Provide only the number of lines in the data below that contain the string "numbers".

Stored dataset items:
-*-*-

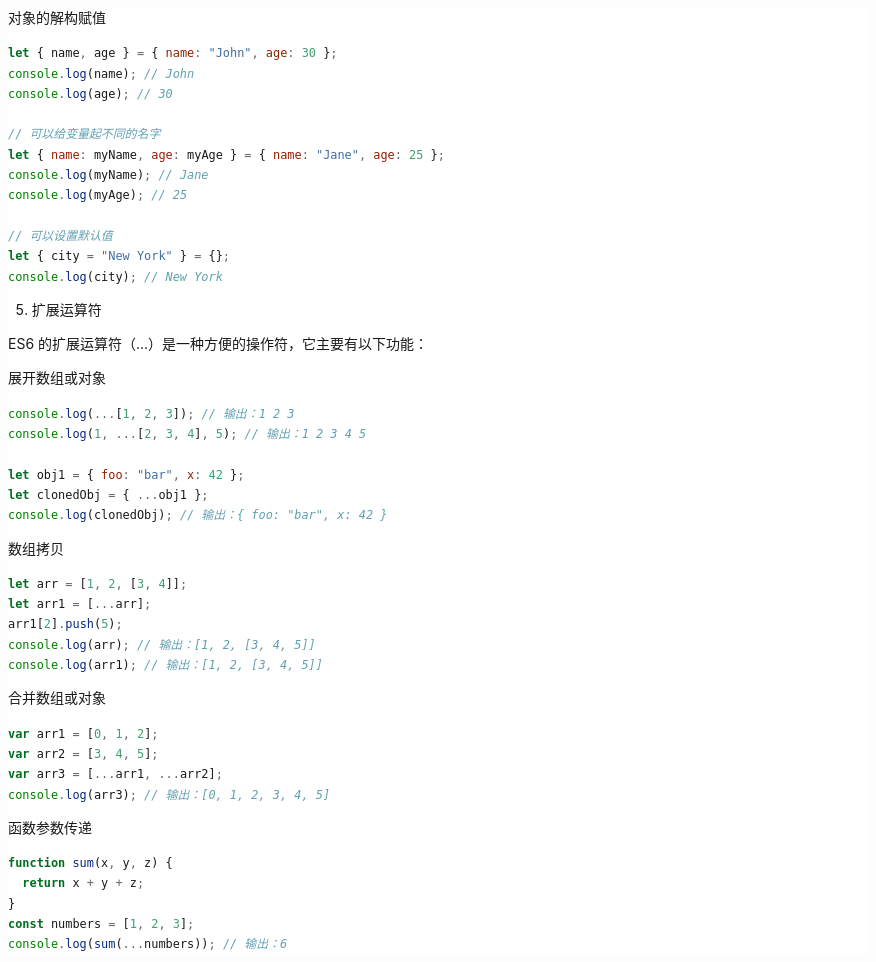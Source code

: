 对象的解构赋值

```js
let { name, age } = { name: "John", age: 30 };
console.log(name); // John
console.log(age); // 30

// 可以给变量起不同的名字
let { name: myName, age: myAge } = { name: "Jane", age: 25 };
console.log(myName); // Jane
console.log(myAge); // 25

// 可以设置默认值
let { city = "New York" } = {};
console.log(city); // New York
```

5. 扩展运算符

ES6 的扩展运算符（...）是一种方便的操作符，它主要有以下功能：

展开数组或对象

```js
console.log(...[1, 2, 3]); // 输出：1 2 3
console.log(1, ...[2, 3, 4], 5); // 输出：1 2 3 4 5

let obj1 = { foo: "bar", x: 42 };
let clonedObj = { ...obj1 };
console.log(clonedObj); // 输出：{ foo: "bar", x: 42 }
```

数组拷贝

```js
let arr = [1, 2, [3, 4]];
let arr1 = [...arr];
arr1[2].push(5);
console.log(arr); // 输出：[1, 2, [3, 4, 5]]
console.log(arr1); // 输出：[1, 2, [3, 4, 5]]
```

合并数组或对象

```js
var arr1 = [0, 1, 2];
var arr2 = [3, 4, 5];
var arr3 = [...arr1, ...arr2];
console.log(arr3); // 输出：[0, 1, 2, 3, 4, 5]
```

函数参数传递

```js
function sum(x, y, z) {
  return x + y + z;
}
const numbers = [1, 2, 3];
console.log(sum(...numbers)); // 输出：6
```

-*-*-

RESPONSE: 2